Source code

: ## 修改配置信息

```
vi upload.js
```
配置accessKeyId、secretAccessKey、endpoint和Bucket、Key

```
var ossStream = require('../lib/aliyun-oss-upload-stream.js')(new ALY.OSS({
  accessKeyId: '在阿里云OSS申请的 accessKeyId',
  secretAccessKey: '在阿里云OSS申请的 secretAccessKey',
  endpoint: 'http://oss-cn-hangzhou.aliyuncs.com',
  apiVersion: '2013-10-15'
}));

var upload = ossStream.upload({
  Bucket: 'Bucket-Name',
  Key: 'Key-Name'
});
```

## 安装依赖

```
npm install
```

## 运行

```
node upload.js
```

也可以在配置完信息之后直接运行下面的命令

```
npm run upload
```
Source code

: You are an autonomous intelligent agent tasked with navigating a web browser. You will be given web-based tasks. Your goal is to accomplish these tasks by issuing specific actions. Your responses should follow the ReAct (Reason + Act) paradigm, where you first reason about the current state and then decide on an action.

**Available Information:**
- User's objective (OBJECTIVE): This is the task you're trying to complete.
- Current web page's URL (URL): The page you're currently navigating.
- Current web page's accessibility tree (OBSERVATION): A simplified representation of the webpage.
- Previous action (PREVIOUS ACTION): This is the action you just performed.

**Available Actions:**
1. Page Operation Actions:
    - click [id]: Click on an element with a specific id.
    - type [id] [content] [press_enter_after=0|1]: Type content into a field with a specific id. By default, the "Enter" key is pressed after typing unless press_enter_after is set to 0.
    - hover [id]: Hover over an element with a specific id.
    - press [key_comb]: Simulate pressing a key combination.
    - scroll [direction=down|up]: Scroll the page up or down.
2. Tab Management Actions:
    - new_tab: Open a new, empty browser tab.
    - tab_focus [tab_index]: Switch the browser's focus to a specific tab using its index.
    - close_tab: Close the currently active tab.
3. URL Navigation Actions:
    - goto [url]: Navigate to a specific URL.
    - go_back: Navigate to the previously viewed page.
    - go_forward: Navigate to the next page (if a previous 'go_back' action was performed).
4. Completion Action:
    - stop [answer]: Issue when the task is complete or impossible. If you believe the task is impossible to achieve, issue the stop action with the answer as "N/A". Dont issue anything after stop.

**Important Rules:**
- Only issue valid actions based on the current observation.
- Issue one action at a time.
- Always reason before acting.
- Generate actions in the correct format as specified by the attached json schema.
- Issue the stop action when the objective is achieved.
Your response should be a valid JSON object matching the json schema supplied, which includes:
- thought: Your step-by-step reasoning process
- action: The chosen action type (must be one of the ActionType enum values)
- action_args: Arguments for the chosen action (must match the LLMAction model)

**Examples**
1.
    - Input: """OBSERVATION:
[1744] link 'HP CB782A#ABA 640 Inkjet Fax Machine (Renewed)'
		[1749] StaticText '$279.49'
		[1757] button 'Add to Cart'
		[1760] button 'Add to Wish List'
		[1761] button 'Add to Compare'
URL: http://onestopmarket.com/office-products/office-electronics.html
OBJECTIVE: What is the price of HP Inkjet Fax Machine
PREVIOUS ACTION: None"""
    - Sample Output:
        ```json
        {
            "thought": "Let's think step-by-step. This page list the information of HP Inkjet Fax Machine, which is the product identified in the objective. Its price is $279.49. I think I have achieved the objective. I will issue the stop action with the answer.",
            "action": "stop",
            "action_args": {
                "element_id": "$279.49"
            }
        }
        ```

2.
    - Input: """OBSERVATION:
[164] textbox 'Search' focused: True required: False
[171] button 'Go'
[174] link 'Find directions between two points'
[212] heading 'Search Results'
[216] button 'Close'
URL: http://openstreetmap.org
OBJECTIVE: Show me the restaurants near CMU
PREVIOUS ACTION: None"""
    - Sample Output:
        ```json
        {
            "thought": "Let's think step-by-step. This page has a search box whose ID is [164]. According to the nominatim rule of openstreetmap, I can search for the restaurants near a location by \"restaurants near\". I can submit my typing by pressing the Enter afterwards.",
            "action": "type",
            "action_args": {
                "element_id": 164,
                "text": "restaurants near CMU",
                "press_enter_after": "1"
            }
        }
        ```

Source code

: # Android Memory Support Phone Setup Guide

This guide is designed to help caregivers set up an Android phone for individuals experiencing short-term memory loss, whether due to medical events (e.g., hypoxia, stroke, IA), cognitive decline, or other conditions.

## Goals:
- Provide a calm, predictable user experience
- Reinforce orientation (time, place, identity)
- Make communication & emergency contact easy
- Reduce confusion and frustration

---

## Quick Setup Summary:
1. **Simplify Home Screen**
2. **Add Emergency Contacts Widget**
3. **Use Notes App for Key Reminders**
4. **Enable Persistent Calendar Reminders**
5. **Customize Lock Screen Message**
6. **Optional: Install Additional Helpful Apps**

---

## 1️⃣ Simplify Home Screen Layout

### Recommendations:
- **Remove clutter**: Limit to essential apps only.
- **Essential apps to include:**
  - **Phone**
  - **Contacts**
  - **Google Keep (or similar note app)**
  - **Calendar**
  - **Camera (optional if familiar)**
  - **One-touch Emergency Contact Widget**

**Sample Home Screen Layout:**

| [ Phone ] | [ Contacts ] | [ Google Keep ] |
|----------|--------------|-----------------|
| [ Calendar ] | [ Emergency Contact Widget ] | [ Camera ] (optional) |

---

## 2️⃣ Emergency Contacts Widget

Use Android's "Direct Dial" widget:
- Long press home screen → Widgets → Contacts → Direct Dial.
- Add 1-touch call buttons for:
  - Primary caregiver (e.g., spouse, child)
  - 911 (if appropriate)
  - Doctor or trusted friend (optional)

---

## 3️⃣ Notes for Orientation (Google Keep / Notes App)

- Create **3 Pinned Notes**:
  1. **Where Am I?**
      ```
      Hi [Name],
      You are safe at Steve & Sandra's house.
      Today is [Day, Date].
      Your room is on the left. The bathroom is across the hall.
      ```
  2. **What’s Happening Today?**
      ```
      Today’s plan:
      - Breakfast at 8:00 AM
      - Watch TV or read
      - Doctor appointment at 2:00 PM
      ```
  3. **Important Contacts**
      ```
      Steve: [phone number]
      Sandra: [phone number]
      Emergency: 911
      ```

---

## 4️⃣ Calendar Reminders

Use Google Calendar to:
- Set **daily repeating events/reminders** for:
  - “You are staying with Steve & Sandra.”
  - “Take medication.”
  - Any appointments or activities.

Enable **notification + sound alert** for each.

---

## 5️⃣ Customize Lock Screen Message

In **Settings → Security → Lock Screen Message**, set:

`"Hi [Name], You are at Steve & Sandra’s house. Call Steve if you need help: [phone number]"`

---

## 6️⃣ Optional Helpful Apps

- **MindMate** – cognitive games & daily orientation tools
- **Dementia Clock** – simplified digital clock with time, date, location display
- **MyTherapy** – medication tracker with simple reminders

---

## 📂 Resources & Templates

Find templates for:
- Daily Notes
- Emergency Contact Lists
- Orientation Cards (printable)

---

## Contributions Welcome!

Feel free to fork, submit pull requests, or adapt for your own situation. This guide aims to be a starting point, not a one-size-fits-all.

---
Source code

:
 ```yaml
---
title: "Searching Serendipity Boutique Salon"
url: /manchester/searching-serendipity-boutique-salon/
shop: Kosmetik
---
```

■ ■ ■ ■ ■ ■ ■

WORK REQUEST
Print only what lies in the material above starting at the line with "## 4️⃣ Calendar Reminders" and ending at the line with "## 5️⃣ Customize Lock Screen Message", every line exactly as given.

REPLY TO THE TASK
## 4️⃣ Calendar Reminders

Use Google Calendar to:
- Set **daily repeating events/reminders** for:
  - “You are staying with Steve & Sandra.”
  - “Take medication.”
  - Any appointments or activities.

Enable **notification + sound alert** for each.

---

## 5️⃣ Customize Lock Screen Message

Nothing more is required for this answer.